I peered out the front window, and sure enough, Evan had set up a casting circle. He was, at that very moment, deep in concentration, his lips moving slightly in a chant.

Damn him, he was breaking into my house! I didn’t care who he thought he was, or how much he thought he could get away with, he had no right! The nerve of that arrogant, self-centered…

I flung open the front door and, ignoring every lesson I had ever learned about the consequences of disturbing a sorcerer in the middle of casting, I slapped him. Hard. Across the face. It left a satisfying sting in my palm as a red mark appeared on his cheek.

The satisfaction didn’t last long. The next thing I knew, the house jumped. Everything in it, and by everything I am including myself, leaped into the air and froze there for a minute or two, suspended. I might have been watching a freeze-frame from a cheesy fantasy show if it weren’t for the undeniable fact that I, too, hung in midair. I couldn’t move. I couldn’t talk. I couldn’t scream. Only my brain remained active, and it chugged along at a million miles a second, largely wondering if I would survive my ill-considered fit of temper. I didn’t think I would hang in the air forever, it was the coming down part I dreaded. And what might come down on top of me.

The moment came with a heart-stopping jolt, followed by a graceless landing that bruised my tail bone. I closed my eyes, waiting for the roof to come down on me, but it remained miraculously in place.

Then came a high-pierced shriek from the kitchen. Remembering the large pot of boiling spaghetti sauce, I scrambled to my feet and raced to the kitchen to see my fears realized: The stock pot lay on the floor, its molten contents strewn across ceiling, cabinets, and floors.

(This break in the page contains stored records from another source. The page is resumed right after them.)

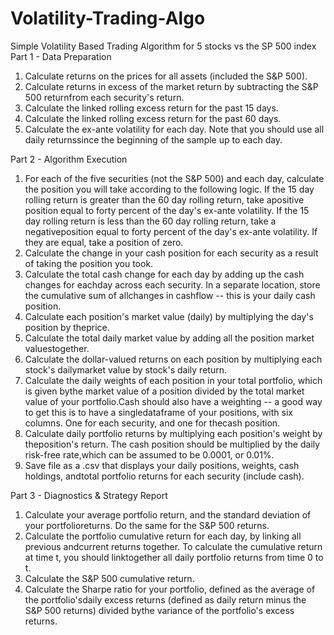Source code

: # Volatility-Trading-Algo
Simple Volatility Based Trading Algorithm for 5 stocks vs the SP 500 index 
Part 1 - Data Preparation
1. Calculate returns on the prices for all assets (included the S&P 500).
2. Calculate returns in excess of the market return by subtracting the S&P 500 returnfrom each security's return.
3. Calculate the linked rolling excess return for the past 15 days.
4. Calculate the linked rolling excess return for the past 60 days.
5. Calculate the ex-ante volatility for each day. Note that you should use all daily returnssince the beginning of the sample up to each day.

Part 2 - Algorithm Execution
1. For each of the five securities (not the S&P 500) and each day, calculate the position you will take according to the following logic.
  If the 15 day rolling return is greater than the 60 day rolling return, take apositive position equal to forty percent of the day's ex-ante volatility.
  If the 15 day rolling return is less than the 60 day rolling return, take a negativeposition equal to forty percent of the day's ex-ante volatility.
  If they are equal, take a position of zero.
2. Calculate the change in your cash position for each security as a result of taking the position you took. 
3. Calculate the total cash change for each day by adding up the cash changes for eachday across each security. In a separate location, store the cumulative sum of allchanges in cashflow -- this is your daily cash position.
4. Calculate each position's market value (daily) by multiplying the day's position by theprice.
5. Calculate the total daily market value by adding all the position market valuestogether.
6. Calculate the dollar-valued returns on each position by multiplying each stock's dailymarket value by stock's daily return.
7. Calculate the daily weights of each position in your total portfolio, which is given bythe market value of a position divided by the total market value of your portfolio.Cash should also have a weighting -- a good way to get this is to have a singledataframe of your positions, with six columns. One for each security, and one for thecash position.
8. Calculate daily portfolio returns by multiplying each position's weight by theposition's return. The cash position should be multiplied by the daily risk-free rate,which can be assumed to be 0.0001, or 0.01%.
9. Save file as a .csv that displays your daily positions, weights, cash holdings, andtotal portfolio returns for each security (include cash).

Part 3 - Diagnostics & Strategy Report
1. Calculate your average portfolio return, and the standard deviation of your portfolioreturns. Do the same for the S&P 500 returns.
2. Calculate the portfolio cumulative return for each day, by linking all previous andcurrent returns together. To calculate the cumulative return at time t, you should linktogether all daily portfolio returns from time 0 to t.
3. Calculate the S&P 500 cumulative return.
4. Calculate the Sharpe ratio for your portfolio, defined as the average of the portfolio'sdaily excess returns (defined as daily return minus the S&P 500 returns) divided bythe variance of the portfolio's excess returns.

“Madison!” I raced to her side, almost losing my footing in a patch of slick sauce. “How bad is it? Are you burned? Should I call Nicolas?”

She shook her head, groaned, and clutched at her back, which had apparently landed hard against the refrigerator. “I’m okay. Just freaked out.”

As my racing heart began to slow, I took in more elements of the confusing scene before me. Madison actually sat, surrounded by a pool of sauce, but none of it had touched her. I actually patted her dark brown hair, expecting the color to have hidden the sauce and my hand to come away sticky. It didn’t. Her pale blue shirt couldn’t have hidden any sauce if it tried. The stuff had quite simply missed her.

“How-? What-?” Oh yeah, she was hiding things. I took a step backward, nearly slipping in the sauce again, but this time Evan caught me before I could fall.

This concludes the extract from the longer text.